● **EXERCISE BRIEF**:
Below is a block of entries; repeat exactly the lines starting at the line that contains "## Final Results" and ending at the line that contains "1. Certain patient", both included.

= Beginning of Section =

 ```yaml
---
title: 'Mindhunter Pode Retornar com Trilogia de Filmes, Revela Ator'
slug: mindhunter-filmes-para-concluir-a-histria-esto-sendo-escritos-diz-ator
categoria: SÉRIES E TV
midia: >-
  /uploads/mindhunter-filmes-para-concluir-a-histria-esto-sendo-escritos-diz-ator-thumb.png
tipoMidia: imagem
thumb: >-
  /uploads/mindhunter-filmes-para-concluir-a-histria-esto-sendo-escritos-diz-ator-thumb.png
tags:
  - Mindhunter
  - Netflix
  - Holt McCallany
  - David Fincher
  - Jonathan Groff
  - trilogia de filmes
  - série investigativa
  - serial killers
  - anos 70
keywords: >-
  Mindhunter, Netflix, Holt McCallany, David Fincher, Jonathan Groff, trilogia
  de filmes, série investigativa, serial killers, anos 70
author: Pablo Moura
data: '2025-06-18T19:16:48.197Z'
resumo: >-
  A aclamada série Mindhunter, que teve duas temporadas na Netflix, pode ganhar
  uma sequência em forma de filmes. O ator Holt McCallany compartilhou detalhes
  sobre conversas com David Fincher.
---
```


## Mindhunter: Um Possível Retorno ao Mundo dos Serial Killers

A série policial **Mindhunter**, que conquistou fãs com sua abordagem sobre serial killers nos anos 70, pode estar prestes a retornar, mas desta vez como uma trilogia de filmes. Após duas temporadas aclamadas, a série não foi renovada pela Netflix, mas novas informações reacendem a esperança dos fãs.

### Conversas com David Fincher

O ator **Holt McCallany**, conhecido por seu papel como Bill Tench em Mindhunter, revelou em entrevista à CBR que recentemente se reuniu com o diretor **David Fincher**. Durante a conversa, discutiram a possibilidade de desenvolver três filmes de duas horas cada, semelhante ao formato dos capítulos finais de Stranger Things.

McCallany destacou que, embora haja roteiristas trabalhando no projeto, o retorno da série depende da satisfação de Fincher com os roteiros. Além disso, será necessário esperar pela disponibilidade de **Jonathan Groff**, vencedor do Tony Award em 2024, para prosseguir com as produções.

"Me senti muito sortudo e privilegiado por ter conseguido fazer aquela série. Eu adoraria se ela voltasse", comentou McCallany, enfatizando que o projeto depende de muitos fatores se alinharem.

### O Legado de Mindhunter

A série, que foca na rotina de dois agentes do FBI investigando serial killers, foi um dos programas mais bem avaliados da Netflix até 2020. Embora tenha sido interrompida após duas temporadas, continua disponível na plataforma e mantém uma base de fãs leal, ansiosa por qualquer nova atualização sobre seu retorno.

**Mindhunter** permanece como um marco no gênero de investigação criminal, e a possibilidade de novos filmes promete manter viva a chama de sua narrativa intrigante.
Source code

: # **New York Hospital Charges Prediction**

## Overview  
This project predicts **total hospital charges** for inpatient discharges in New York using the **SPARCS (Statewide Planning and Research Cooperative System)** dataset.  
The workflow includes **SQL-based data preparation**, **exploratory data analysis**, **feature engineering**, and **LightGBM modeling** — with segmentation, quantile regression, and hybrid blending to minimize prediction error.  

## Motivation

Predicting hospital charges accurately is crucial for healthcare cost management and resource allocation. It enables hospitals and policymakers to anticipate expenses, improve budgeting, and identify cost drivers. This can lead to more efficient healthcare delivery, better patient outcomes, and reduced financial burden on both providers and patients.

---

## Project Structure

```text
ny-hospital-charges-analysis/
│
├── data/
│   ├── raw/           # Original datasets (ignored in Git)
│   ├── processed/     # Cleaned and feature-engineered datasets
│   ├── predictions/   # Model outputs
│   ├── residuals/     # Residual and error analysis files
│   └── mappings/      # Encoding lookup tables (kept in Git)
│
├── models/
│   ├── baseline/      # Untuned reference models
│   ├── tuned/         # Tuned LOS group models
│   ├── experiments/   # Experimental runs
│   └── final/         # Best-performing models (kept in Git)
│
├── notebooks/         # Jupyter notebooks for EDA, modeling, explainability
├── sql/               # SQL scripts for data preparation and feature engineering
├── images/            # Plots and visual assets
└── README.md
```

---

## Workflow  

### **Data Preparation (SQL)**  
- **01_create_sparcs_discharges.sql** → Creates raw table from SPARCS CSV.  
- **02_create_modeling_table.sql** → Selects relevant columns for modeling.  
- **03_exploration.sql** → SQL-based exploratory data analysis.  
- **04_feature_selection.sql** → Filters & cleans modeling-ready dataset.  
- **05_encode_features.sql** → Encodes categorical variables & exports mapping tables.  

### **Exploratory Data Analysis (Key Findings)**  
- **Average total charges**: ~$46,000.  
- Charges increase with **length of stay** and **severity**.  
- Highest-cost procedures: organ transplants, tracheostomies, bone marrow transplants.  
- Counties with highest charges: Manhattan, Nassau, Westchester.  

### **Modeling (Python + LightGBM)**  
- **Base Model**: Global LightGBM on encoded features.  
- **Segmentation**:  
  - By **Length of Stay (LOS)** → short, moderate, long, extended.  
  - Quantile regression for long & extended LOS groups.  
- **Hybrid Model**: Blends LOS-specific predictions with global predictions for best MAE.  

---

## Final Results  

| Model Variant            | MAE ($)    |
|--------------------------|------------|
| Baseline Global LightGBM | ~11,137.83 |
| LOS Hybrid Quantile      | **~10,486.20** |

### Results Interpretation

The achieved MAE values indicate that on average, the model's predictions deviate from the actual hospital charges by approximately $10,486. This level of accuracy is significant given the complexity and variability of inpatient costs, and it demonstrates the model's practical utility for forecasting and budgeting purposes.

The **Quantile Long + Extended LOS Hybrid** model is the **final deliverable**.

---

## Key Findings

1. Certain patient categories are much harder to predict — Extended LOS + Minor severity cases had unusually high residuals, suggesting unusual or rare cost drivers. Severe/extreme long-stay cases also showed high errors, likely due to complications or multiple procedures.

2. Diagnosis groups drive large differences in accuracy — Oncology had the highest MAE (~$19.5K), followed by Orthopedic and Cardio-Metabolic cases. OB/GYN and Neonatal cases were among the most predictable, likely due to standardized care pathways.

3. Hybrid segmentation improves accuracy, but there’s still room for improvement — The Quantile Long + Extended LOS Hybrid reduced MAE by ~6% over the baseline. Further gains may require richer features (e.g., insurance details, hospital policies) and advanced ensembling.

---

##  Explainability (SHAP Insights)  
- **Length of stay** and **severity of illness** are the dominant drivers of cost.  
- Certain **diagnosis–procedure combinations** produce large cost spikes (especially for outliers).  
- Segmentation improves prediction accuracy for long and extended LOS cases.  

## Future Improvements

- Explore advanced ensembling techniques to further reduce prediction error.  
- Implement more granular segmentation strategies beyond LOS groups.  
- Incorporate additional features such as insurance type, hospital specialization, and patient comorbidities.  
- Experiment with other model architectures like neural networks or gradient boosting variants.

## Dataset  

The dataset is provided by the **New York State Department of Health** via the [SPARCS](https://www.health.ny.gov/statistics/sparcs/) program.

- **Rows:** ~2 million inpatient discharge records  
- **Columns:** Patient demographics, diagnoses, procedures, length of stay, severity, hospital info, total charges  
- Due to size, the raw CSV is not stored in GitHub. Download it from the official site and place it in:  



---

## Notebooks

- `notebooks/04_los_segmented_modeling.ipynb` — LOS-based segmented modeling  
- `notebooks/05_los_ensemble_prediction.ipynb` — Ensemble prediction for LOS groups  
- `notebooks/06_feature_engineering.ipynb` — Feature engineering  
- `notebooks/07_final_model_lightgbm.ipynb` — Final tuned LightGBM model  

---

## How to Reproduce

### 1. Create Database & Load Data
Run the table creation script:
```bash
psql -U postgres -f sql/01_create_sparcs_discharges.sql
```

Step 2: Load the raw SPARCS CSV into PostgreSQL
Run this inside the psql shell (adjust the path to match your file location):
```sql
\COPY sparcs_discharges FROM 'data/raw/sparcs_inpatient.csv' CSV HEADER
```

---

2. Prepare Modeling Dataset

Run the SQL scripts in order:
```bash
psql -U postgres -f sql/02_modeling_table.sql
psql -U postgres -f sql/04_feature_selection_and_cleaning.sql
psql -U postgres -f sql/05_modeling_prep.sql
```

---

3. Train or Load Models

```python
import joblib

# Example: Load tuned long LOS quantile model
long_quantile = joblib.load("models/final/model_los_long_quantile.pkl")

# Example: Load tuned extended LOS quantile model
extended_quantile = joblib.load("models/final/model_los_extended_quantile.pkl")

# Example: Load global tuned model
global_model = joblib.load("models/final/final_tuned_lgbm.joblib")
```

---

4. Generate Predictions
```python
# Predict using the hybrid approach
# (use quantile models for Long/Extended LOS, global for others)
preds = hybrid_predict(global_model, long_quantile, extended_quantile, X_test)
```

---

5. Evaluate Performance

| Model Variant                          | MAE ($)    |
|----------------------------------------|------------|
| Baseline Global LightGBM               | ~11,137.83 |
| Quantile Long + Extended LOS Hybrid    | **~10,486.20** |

= End of Section =

● **ANSWER TO THIS EXERCISE**:
## Final Results  

| Model Variant            | MAE ($)    |
|--------------------------|------------|
| Baseline Global LightGBM | ~11,137.83 |
| LOS Hybrid Quantile      | **~10,486.20** |

### Results Interpretation

The achieved MAE values indicate that on average, the model's predictions deviate from the actual hospital charges by approximately $10,486. This level of accuracy is significant given the complexity and variability of inpatient costs, and it demonstrates the model's practical utility for forecasting and budgeting purposes.

The **Quantile Long + Extended LOS Hybrid** model is the **final deliverable**.

---

## Key Findings

1. Certain patient categories are much harder to predict — Extended LOS + Minor severity cases had unusually high residuals, suggesting unusual or rare cost drivers. Severe/extreme long-stay cases also showed high errors, likely due to complications or multiple procedures.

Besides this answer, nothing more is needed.